------ GIVEN INFORMATION
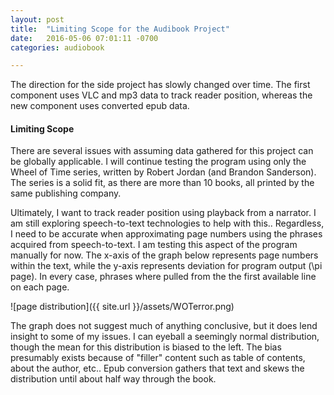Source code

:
 ```yaml
---
layout: post
title:  "Limiting Scope for the Audibook Project"
date:   2016-05-06 07:01:11 -0700
categories: audiobook

---
```


The direction for the side project has slowly changed over time. The first
component uses VLC and mp3 data to track reader position, whereas the new
component uses converted epub data. 

#### Limiting Scope

There are several issues with assuming data gathered for this project can
be globally applicable. I will continue testing the program using only the
Wheel of Time series, written by Robert Jordan (and Brandon Sanderson). The
series is a solid fit, as there are more than 10 books, all printed by the
same publishing company. 

Ultimately, I want to track reader position using playback from a narrator. 
I am still exploring speech-to-text technologies to help with this.. 
Regardless, I need to be accurate when approximating page numbers using the
phrases acquired from speech-to-text. I am testing this aspect of the 
program manually for now. The x-axis of the graph below represents 
page numbers within the text, while the y-axis represents deviation for 
program output (\pi page). In every case, phrases where pulled from the the
first available line on each page.

![page distribution]({{ site.url }}/assets/WOTerror.png)

The graph does not suggest much of anything conclusive, but it does lend
insight to some of my issues. I can eyeball a seemingly normal distribution,
though the mean for this distribution is biased to the left. The bias 
presumably exists because of "filler" content such as table of contents, 
about the author, etc.. Epub conversion gathers that text and skews the 
distribution until about half way through the book.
------------
- EXERCISE PROMPT -
Return the span of lines in the data above that opens at the line with "phrases acquired from" and closes at the line with "about the author, etc..", exactly, ends included, nothing else.

- RESPONSE TO THIS TASK -
phrases acquired from speech-to-text. I am testing this aspect of the 
program manually for now. The x-axis of the graph below represents 
page numbers within the text, while the y-axis represents deviation for 
program output (\pi page). In every case, phrases where pulled from the the
first available line on each page.

![page distribution]({{ site.url }}/assets/WOTerror.png)

The graph does not suggest much of anything conclusive, but it does lend
insight to some of my issues. I can eyeball a seemingly normal distribution,
though the mean for this distribution is biased to the left. The bias 
presumably exists because of "filler" content such as table of contents, 
about the author, etc.. Epub conversion gathers that text and skews the 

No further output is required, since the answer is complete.